Sunday, May 13, 2012

The Woman I Know






I know a woman and I know she is beautiful. She dons up make up on special occasions but I’ve come to admire her in her house dresses, which were normally in the shades of orange, yellow or red, always floral, cut low, with a single strap on each side revealing her neck. Her arms hung limp on her side. Her hands show no signs of a life-long craft on cooking, baking or anything that took place in the kitchen and of anything that consisted of a measure of butter, flour, eggs, spices, flames and a heart that can withstand what a body can’t, sometimes. She also owns a pair of feet that took on a rhythm upon the slightest hint of a tune, be it a swing, a boogie, reggae, fox trot, tango or whatever dances one is doomed to face in the art of Ballroom Dancing. She’s exposed to the daily tyrannies of life but believes that one can be oblivious to all these with an Aretha Franklin song at full blast on the stereo to drown out the chaos that resembled itself like an unwelcomed guest in the living room.  I have come to admire and seek the simplicity of life through the familiar comforts of the past with every track by The Carpenters, Frank Sinatra, Johnny Mathis, The Platters, Gypsy Kings and all other crooners that sang of love and loss yet set her in better spirits. She owns a voice I know I will recognize even in a far off corner, underwater or outer space that’s because it is the very timbre I would fall asleep to when she is engaged on the phone till the late hours of the night and I with my head slumped on her back, listening to the hum of her entrails, and the rise and fall of her voice, would be lost in a dream. 

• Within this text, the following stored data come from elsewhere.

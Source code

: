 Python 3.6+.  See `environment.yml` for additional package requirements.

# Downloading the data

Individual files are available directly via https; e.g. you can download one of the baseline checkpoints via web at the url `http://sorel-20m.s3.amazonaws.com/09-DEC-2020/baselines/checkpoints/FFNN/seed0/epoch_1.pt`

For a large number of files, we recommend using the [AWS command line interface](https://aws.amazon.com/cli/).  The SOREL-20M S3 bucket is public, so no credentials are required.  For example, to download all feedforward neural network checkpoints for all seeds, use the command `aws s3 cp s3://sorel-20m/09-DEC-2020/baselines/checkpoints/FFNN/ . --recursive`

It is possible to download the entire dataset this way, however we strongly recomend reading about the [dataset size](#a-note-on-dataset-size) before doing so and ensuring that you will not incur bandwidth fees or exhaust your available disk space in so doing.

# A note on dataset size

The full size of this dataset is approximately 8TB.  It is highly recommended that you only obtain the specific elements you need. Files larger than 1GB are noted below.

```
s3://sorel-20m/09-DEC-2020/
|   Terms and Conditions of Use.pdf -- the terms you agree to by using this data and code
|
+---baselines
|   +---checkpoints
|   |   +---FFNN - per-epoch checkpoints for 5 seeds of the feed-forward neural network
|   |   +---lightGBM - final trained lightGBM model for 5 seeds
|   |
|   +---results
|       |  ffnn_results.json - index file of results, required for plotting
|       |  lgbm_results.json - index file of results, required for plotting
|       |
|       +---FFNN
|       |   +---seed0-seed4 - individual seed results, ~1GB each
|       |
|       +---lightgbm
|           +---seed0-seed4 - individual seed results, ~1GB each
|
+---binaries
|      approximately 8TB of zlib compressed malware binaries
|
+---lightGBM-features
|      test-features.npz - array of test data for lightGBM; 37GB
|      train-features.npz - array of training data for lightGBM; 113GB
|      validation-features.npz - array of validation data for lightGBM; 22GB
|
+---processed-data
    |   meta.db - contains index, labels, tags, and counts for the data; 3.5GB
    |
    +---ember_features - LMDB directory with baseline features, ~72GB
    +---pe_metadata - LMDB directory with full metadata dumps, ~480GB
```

As a woman grows old, she uncovers herself bit by bit. She sheds off a skin and reveals a part of herself, hidden like an age-old secret be it to charm you or to put you off. This may come unprophecied, but still, you have to admit to yourself that you have no right not to love her. 

I know a woman but she doesn’t know me, yet I want her to know that I am SHE. I am more of her than I am myself. She has lived long enough for me, for us, now it is time that we live strong enough for her. I accept whatever weaknesses she bore for I too am guilty of my imperfections. 

I know a woman and she’ll probably be the only woman I will come to love first and forever. 


 I hope these words will find it's way to you, my Ma. 

Happy Mother's Day Agnes Lanzaderas, nee dela Serna.